Initial immunochemical characterization of specific macrophage-arming factor

This paper describes the initial immunochemical characterization of specific macrophage-arming factor (SMAF). SMAF is an antigen-specific factor that is released by (sensitized) T lymphocytes after contact with the specific antigen. It renders macrophages specifically cytotoxic. The specificity is dependent on the tumor-mouse combination. In allogeneic systems the specificity is H-2-directed, whereas in the syngeneic systems the specificity is tumor-specific. SMAF has a molecular mass of 65-85 kDa (established by gel filtration). By affinity chromatography SMAF could not be adsorbed with anti-(kappa + lambda light chain) immunoglobulins or anti-IgG from SMAF-containing supernatants.

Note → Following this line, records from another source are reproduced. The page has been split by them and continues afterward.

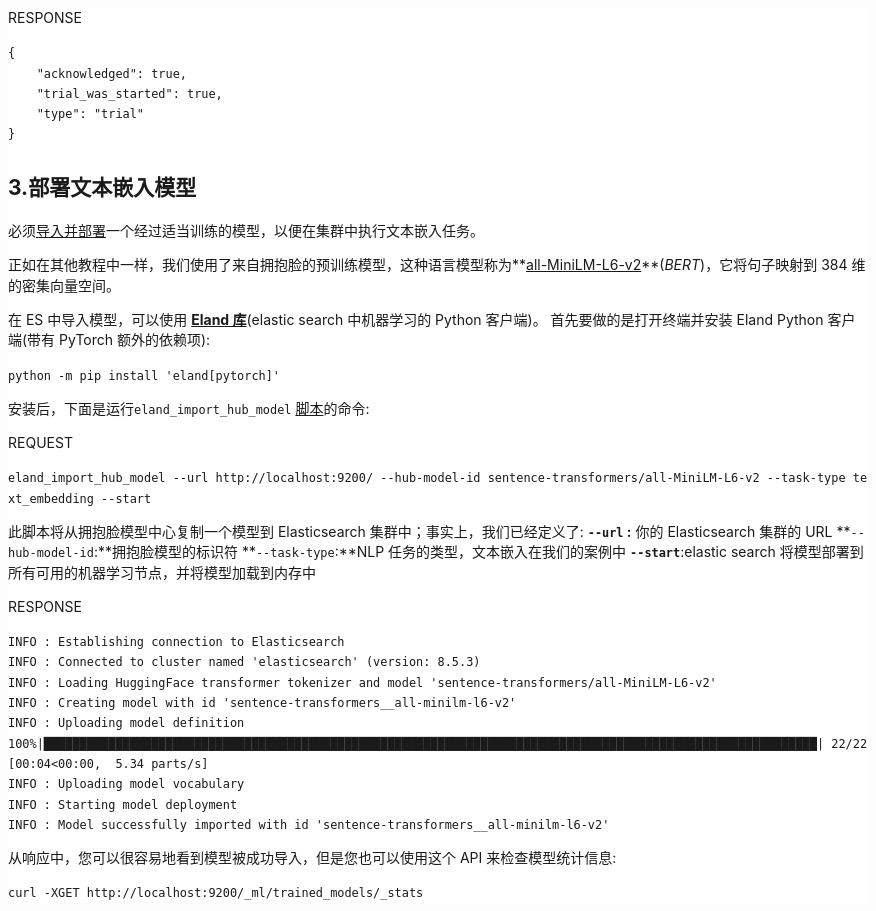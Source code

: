 RESPONSE

```
{
	"acknowledged": true,
	"trial_was_started": true,
	"type": "trial"
}
```

## 3.部署文本嵌入模型

必须[导入并部署](https://web.archive.org/web/20230316140007/https://www.elastic.co/guide/en/machine-learning/current/ml-nlp-deploy-models.html)一个经过适当训练的模型，以便在集群中执行文本嵌入任务。

正如在其他教程中一样，我们使用了来自拥抱脸的预训练模型，这种语言模型称为**[all-MiniLM-L6-v2](https://web.archive.org/web/20230316140007/https://huggingface.co/sentence-transformers/all-MiniLM-L6-v2)**(*BERT*)，它将句子映射到 384 维的密集向量空间。

在 ES 中导入模型，可以使用 **[Eland 库](https://web.archive.org/web/20230316140007/https://github.com/elastic/eland)**(elastic search 中机器学习的 Python 客户端)。
首先要做的是打开终端并安装 Eland Python 客户端(带有 PyTorch 额外的依赖项):

```
python -m pip install 'eland[pytorch]'
```

安装后，下面是运行`eland_import_hub_model` [脚本](https://web.archive.org/web/20230316140007/https://github.com/elastic/eland/blob/main/bin/eland_import_hub_model)的命令:

REQUEST

```
eland_import_hub_model --url http://localhost:9200/ --hub-model-id sentence-transformers/all-MiniLM-L6-v2 --task-type text_embedding --start
```

此脚本将从拥抱脸模型中心复制一个模型到 Elasticsearch 集群中；事实上，我们已经定义了:
**`--url` :** 你的 Elasticsearch 集群的 URL **`--hub-model-id`:**拥抱脸模型的标识符 **`--task-type`:**NLP 任务的类型，文本嵌入在我们的案例中 **`--start`**:elastic search 将模型部署到所有可用的机器学习节点，并将模型加载到内存中

RESPONSE

```
INFO : Establishing connection to Elasticsearch
INFO : Connected to cluster named 'elasticsearch' (version: 8.5.3)
INFO : Loading HuggingFace transformer tokenizer and model 'sentence-transformers/all-MiniLM-L6-v2'
INFO : Creating model with id 'sentence-transformers__all-minilm-l6-v2'
INFO : Uploading model definition
100%|████████████████████████████████████████████████████████████████████████████████████████████████████████████| 22/22 [00:04<00:00,  5.34 parts/s]
INFO : Uploading model vocabulary
INFO : Starting model deployment
INFO : Model successfully imported with id 'sentence-transformers__all-minilm-l6-v2'
```

从响应中，您可以很容易地看到模型被成功导入，但是您也可以使用这个 API 来检查模型统计信息:

```
curl -XGET http://localhost:9200/_ml/trained_models/_stats
```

SMAF could be adsorbed with the monoclonal antibody 14-30 (directed against specific T-cell factors), and could be eluted from columns containing the latter. Furthermore, SMAF could also be adsorbed with and eluted from affinity chromatography columns to which specific tumor cell membranes or KCl extracts of these tumor cell membranes were coupled. Other tumor cell membranes could not adsorb SMAF. Together these data show that SMAF is not an antibody but a T-cell factor with an antigen-specific recognition site.